I’ve heard more than one teacher tell me that exact same statement. So many other professionals out there can simply make a phone call when they are ill and their jobs are literally put on hold until they start feeling better. However, things don’t ever stop when you are a teacher. When you are not feeling well, the very last thing you want to do is put together sub plans.

Awhile back, when I was feeling particularly healthy, I decided to create a Sub Tub that would literally save my life if I contracted whatever illness was spreading around school like wildfire. The Sub Tub takes some time to put together, but once it is in place, it will keep you from worrying if you need to call in a substitute.

Today I’m sharing a step-by-step guide so you can make one of your very own!

Sub Tub

Step 1: Gather Your Sub Tub Supplies

To create your own Sub Tub, you will need…

  • A large plastic container with a lid
  • File folders
  • Several typed-up lessons for each grade level
  • Laminated construction paper
  • Cardboard
  • A binder
  • Plastic sheet protectors
  • A computer, a camera, and printer access

Step 2: Put the Sub Tub Together


  1. After you’ve found or purchased a plastic container with a lid, add some bright signage to it so the substitute will easily be able to locate it.
  2. Use the laminated construction paper and cardboard pieces to create dividers.
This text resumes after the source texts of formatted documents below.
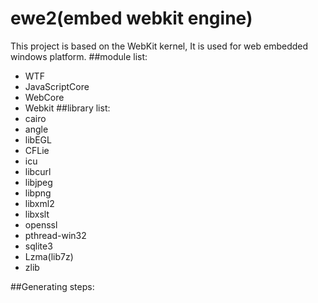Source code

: # ewe2(embed webkit engine)
This project is based on the WebKit kernel,  It is used for web embedded windows platform.
##module list:
- WTF
- JavaScriptCore
- WebCore
- Webkit
##library list:
- cairo
- angle
- libEGL
- CFLie
- icu
- libcurl
- libjpeg
- libpng
- libxml2
- libxslt
- openssl
- pthread-win32
- sqlite3
- Lzma(lib7z)
- zlib

##Generating steps:

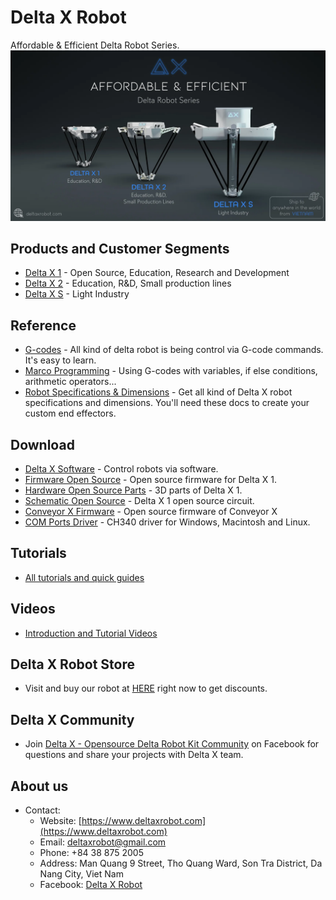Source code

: # Delta X Robot

Affordable & Efficient Delta Robot Series.
![delta_x_models](https://raw.githubusercontent.com/deltaxrobot/Delta-X-Docs/master/docs/images/home_cover.png)

## Products and Customer Segments

- [Delta X 1](https://deltaxstore.com/collections/delta-x-kits) - Open Source, Education, Research and Development
- [Delta X 2](https://deltaxstore.com/products/delta-x-2-pick-place-kit) - Education, R&D, Small production lines
- [Delta X S](https://deltaxstore.com/pages/pre-order) - Light Industry

## Reference

- [G-codes](reference/gcodes/gc_x1.md) - All kind of delta robot is being control via G-code commands. It's easy to learn.
- [Marco Programming](reference/macro_programming/macro_programming.md) - Using G-codes with variables, if else conditions, arithmetic operators...
- [Robot Specifications & Dimensions](reference/specifications/sp_x1.md) - Get all kind of Delta X robot specifications and dimensions. You'll need these docs to create your custom end effectors.

## Download

- [Delta X Software](https://sourceforge.net/projects/delta-x-software/) - Control robots via software.
- [Firmware Open Source](https://github.com/deltaxrobot/Delta-X-Firmware/releases/tag/delta-x-firmware_v0.95) - Open source firmware for Delta X 1.
- [Hardware Open Source Parts](https://github.com/deltaxrobot/Delta-X-3D-Printed-Parts/releases) - 3D parts of Delta X 1.
- [Schematic Open Source](https://github.com/deltaxrobot/Delta-X-Firmware/blob/master/delta%20x%20circuit.pdf) - Delta X 1 open source circuit.
- [Conveyor X Firmware](https://github.com/deltaxrobot/Conveyor-X-Firmware) - Open source firmware of Conveyor X
- [COM Ports Driver](https://sparks.gogo.co.nz/ch340.html) - CH340 driver for Windows, Macintosh and Linux.

## Tutorials

- [All tutorials and quick guides](https://www.deltaxrobot.com/p/tutorials.html)

## Videos

- [Introduction and Tutorial Videos](https://www.deltaxrobot.com/p/video.html)

## Delta X Robot Store

- Visit and buy our robot at [HERE](https://deltaxstore.com/) right now to get discounts.

## Delta X Community

- Join [Delta X - Opensource Delta Robot Kit Community](https://www.facebook.com/groups/DeltaXCommunity) on Facebook for questions and share your projects with Delta X team.

## About us

- Contact:
    - Website: [https://www.deltaxrobot.com](https://www.deltaxrobot.com)
    - Email: [deltaxrobot@gmail.com](mailto:deltaxrobot@gmail.com)
    - Phone: +84 38 875 2005
    - Address: Man Quang 9 Street, Tho Quang Ward, Son Tra District, Da Nang City, Viet Nam
    - Facebook: [Delta X Robot](https://www.facebook.com/DeltaXRobot)
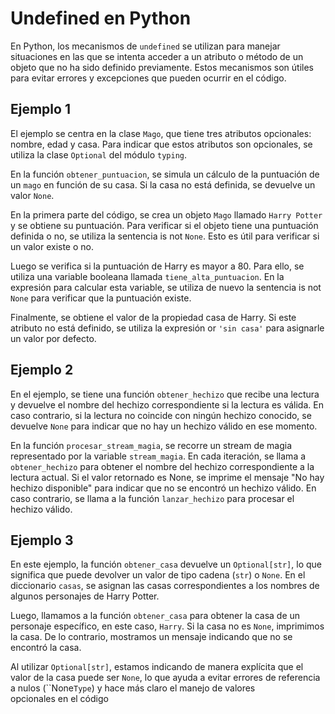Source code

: # Undefined en Python

En Python, los mecanismos de `undefined` se utilizan para manejar situaciones en las que se intenta acceder a un atributo o método de un objeto que no ha sido definido previamente. Estos mecanismos son útiles para evitar errores y excepciones que pueden ocurrir en el código.

## Ejemplo 1
El ejemplo se centra en la clase `Mago`, que tiene tres atributos opcionales: nombre, edad y casa. Para indicar que estos atributos son opcionales, se utiliza la clase `Optional` del módulo `typing`.

En la función `obtener_puntuacion`, se simula un cálculo de la puntuación de un `mago` en función de su casa. Si la casa no está definida, se devuelve un valor `None`.

En la primera parte del código, se crea un objeto `Mago` llamado `Harry Potter` y se obtiene su puntuación. Para verificar si el objeto tiene una puntuación definida o no, se utiliza la sentencia is not `None`. Esto es útil para verificar si un valor existe o no.

Luego se verifica si la puntuación de Harry es mayor a 80. Para ello, se utiliza una variable booleana llamada `tiene_alta_puntuacion`. En la expresión para calcular esta variable, se utiliza de nuevo la sentencia is not `None` para verificar que la puntuación existe.

Finalmente, se obtiene el valor de la propiedad casa de Harry. Si este atributo no está definido, se utiliza la expresión or `'sin casa'` para asignarle un valor por defecto.


## Ejemplo 2

En el ejemplo, se tiene una función `obtener_hechizo` que recibe una lectura y devuelve el nombre del hechizo correspondiente si la lectura es válida. En caso contrario, si la lectura no coincide con ningún hechizo conocido, se devuelve `None` para indicar que no hay un hechizo válido en ese momento.

En la función `procesar_stream_magia`, se recorre un stream de magia representado por la variable `stream_magia`. En cada iteración, se llama a `obtener_hechizo` para obtener el nombre del hechizo correspondiente a la lectura actual. Si el valor retornado es None, se imprime el mensaje "No hay hechizo disponible" para indicar que no se encontró un hechizo válido. En caso contrario, se llama a la función `lanzar_hechizo` para procesar el hechizo válido.


## Ejemplo 3
En este ejemplo, la función `obtener_casa` devuelve un `Optional[str]`, lo que significa que puede devolver un valor de tipo cadena (`str`) o ``None``. En el diccionario `casas`, se asignan las casas correspondientes a los nombres de algunos personajes de Harry Potter.

Luego, llamamos a la función `obtener_casa` para obtener la casa de un personaje específico, en este caso, `Harry`. Si la casa no es ``None``, imprimimos la casa. De lo contrario, mostramos un mensaje indicando que no se encontró la casa.

Al utilizar `Optional[str]`, estamos indicando de manera explícita que el valor de la casa puede ser ``None``, lo que ayuda a evitar errores de referencia a nulos (``None`Type`) y hace más claro el manejo de valores opcionales en el código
For each divider, make a tent with the laminated construction paper, write the grade level on it and put it on top of a piece of cardboard. Then slide it into the box. (Tip: Color coding makes it much easier to find what you are looking for.)
  3. Spend some time collecting, typing out, and printing several sub lesson plans for each grade level. It is helpful to include teacher examples. Each lesson gets its own file folder which is labeled with the grade level and lesson title. (Tip: Need help finding sub plans? Pinterest is a great place to start. Search for “Art Sub Plans” to find some great boards.)
  4. After adding all the file folders to the correct sections it is time to start on your binder. The binder should be labeled in such a way that the sub knows to read it first.

Step 3: Add a Binder


  1. Take pictures of your room and load them onto the computer. Using the pictures as visuals, type up exactly what you want your sub to know about your room and the way you run it. Make sure your information is organized and labeled. Some other great things to include in the binder are:
    • A welcome letter
    • Seating Charts
    • Crisis Management plans, maps, and procedures
    • Weekly schedule including your duty schedule
    • Technology Instructions

Place all these items into sheet protectors and put them in the binder. Your binder then gets put in the Sub Tub.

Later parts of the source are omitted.